Tue Mar 9 05:45:51 CET 2010

> > I read doc/optimization.txt and I have a question.
> > I'm using h263 video encoder and swscaler to stretch images and I'm
> > kind of low on CPU power (windows mobile, arm11 cpu). I have some
> > custom code to use hardware acceleration for idct/fdct. I see there
> > are optimized version for arm in libavcodec/arm/, so I just wanted to
> > ask 1) if I can get noticeable improvements in video encoder with
> more
> > optimized idct code and 2) if it's easy to do (to hook up custom
> > functions for that) :)
> 
> In encoding more time is usually spent in motion search than in
> (i)dct, but optimising the transforms is still worthwhile.

Motion search, what kind of function are these? I see motion estimation mentioned in optimization.txt: pix_abs16x16%%, pix_abs8x8%%?

> 
> What hardware do you have with accelerated dct?

I think most mobiles have some sort of HW for that. Maybe api is not publicly available, but how else my prehistoric SE phone does better video than my little app that encodes video using ffmpeg's h263 encoder that uses asm optimized code?
Quite popular chip: http://ati.amd.com/kr/products/imageon100/imageon100.pdf Claims accelerated support for MPEG-4/JPEG decoding (successor of this chip sits in my HTC phone). Obviously it doesn't take a file and blits it to the screen, most likely it provides some sort of functions that are common in media processing. I don't know if they have public api available, though. Once I worked on SonyEricsson P1i and needed access to front camera on that phone. That api isn't public, but the work was for SE, so obviously I was able to get API from them still it was like that api doesn't exist in universe, they had to contact multiple departments in multiple countries and like a month later (if not more than a month!) I received an email from some guy in japan with instructions and needed code.

> 
> > Also, it seems that my code suffers the most from swscale (I timed
> > execution times and, surprisingly, stretching an image takes more
> time
> > than h263 encoding) and there is no optimized version for arm in
> > swscale
> 
> I'm not at all surprised by that.  Scaling is very CPU intensive.

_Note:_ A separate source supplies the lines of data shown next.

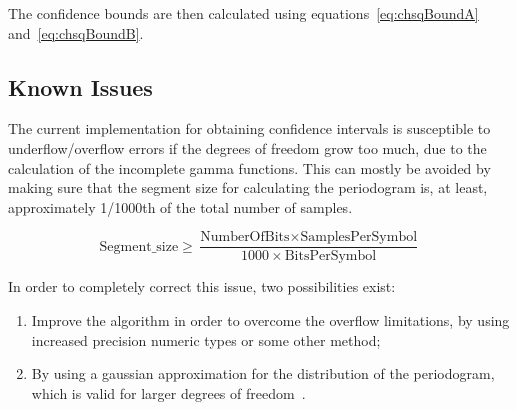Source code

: \begin{refsection}
	The confidence bounds are then calculated using
	equations~\ref{eq:chsqBoundA} and~\ref{eq:chsqBoundB}.







\subsection*{Known Issues}\label{psdestissues}
The current implementation for obtaining confidence intervals is susceptible to
underflow/overflow errors if the degrees of freedom grow too much, due to the calculation of the
incomplete gamma functions. This can mostly be avoided by making sure that
the segment size for calculating the periodogram is, at least, approximately
1/1000th of the total number of samples. 

\begin{equation*}
	\text{Segment\_size} \ge \frac{\text{NumberOfBits} \times
	\text{SamplesPerSymbol}}{1000 \times \text{BitsPerSymbol}}
\end{equation*}

In order to completely correct this
issue, two possibilities exist:
\begin{enumerate}
	\item Improve the algorithm in order to overcome
the overflow limitations, by using increased precision numeric types or some
other method;
\item By using a gaussian approximation for the distribution of the
periodogram, which is valid for larger degrees of freedom~\cite{jeruchim06}.
\end{enumerate}



\clearpage
\printbibliography[heading=subbibliography]
\end{refsection}
\cleardoublepage
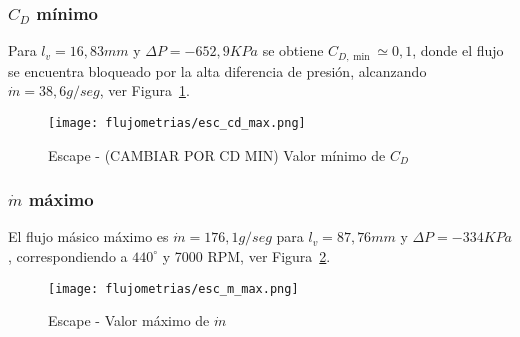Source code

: \subsubsection{$C_{D}$ mínimo}
%
Para $l_{v}=16,83 mm$ y $\Delta P=-652,9 KPa$ se obtiene $C_{D, \min}\simeq 0,1$,
donde el flujo se encuentra bloqueado por la alta diferencia de presión,
alcanzando $\dot{m}=38,6 g/seg$, ver Figura~\ref{fig:esc_cd_min}.

\begin{figure}[h]
    \centering
    \texttt{[image: flujometrias/esc\_cd\_max.png]}
    \caption{Escape - (CAMBIAR POR CD MIN) Valor mínimo de $C_{D}$}\label{fig:esc_cd_min}
\end{figure}

\subsubsection{$\dot{m}$ máximo}
%
El flujo másico máximo es $\dot{m}=176,1 g/seg$ para $l_{v}=87,76 mm$ y
$\Delta P=-334 KPa$, correspondiendo a $440^{\circ}$ y 7000 RPM,
ver Figura~\ref{fig:esc_m_max}.

\begin{figure}[h]
    \centering
    \texttt{[image: flujometrias/esc\_m\_max.png]}
    \caption{Escape - Valor máximo de $\dot{m}$}\label{fig:esc_m_max}
\end{figure}
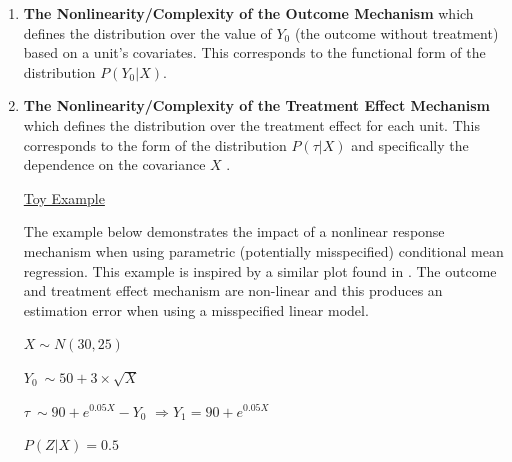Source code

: \documentclass[../main.tex]{subfiles}
\begin{document}
\vspace{\baselineskip}
\begin{enumerate}
	\item \textbf{The Nonlinearity/Complexity of the Outcome Mechanism }which defines the distribution over the value of  \( Y_{0} \)  (the outcome without treatment) based on a unit’s covariates. This corresponds to the functional form of the distribution  \( P \left( Y_{0}  \vert  X \right)  \). \par


\vspace{\baselineskip}
	\item \textbf{The Nonlinearity/Complexity of the Treatment Effect Mechanism }which defines the distribution over the treatment effect for each unit. This corresponds to the form of the distribution  \( P \left(  \tau  \vert  X \right)  \)  and specifically the dependence on the covariance  \( X \) . \par


\vspace{\baselineskip}



\vspace{\baselineskip}
\uline{Toy Example}\par
\vspace{\baselineskip}
The example below demonstrates the impact of a nonlinear response mechanism when using parametric (potentially misspecified) conditional mean regression. This example is inspired by a similar plot found in \cite{Hill2011BayesianInference}. The outcome and treatment effect mechanism are non-linear and this produces an estimation error when using a misspecified linear model.\par


\vspace{\baselineskip}
 \( X\sim N\left( 30, 25 \right)  \) \par

 \( Y_{0}~\sim 50 + 3 \times \sqrt{X} \) \par

 \(  \tau~\sim90 + e^{0.05X} - Y_{0} \)  \(  \Rightarrow Y_{1}=90 + e^{0.05X}~ \) \par

 \( P \left( Z  \vert  X \right)  = 0.5 \) \par


\vspace{\baselineskip}


\end{enumerate}
\end{document}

Yes, it is. I'm not that good in arm asm but I don't see where there could be big improvements if coded for CPUs prior to cortex (seems that it has some sort of simd support, from looking at the avcodec code :). For armv5e maybe some dsp instructions to do multiple multiply-adds(plus saturation). I didn't even look at the swscaler code to see what's going on, it just seems to me that it should do this kind of math on pixels for scaling. Actually, the slowest and biggest hit for me was color space conversion from R565 to yuv, it's incredibly slow and CPU/Memory intensive (cannot be done in-place, and for every pixel there is quite complex math involved), also conversion tables aren't very helpful. Usually, these HW chips support YUV in some form and are capable of stretching hardware surfaces. These hardware capabilities should be exposed through directdraw interfaces in Windows Mobile if there are proper drives available (like DDrawSurface can be loaded with YUV data and Blt function does arbitrary stretching).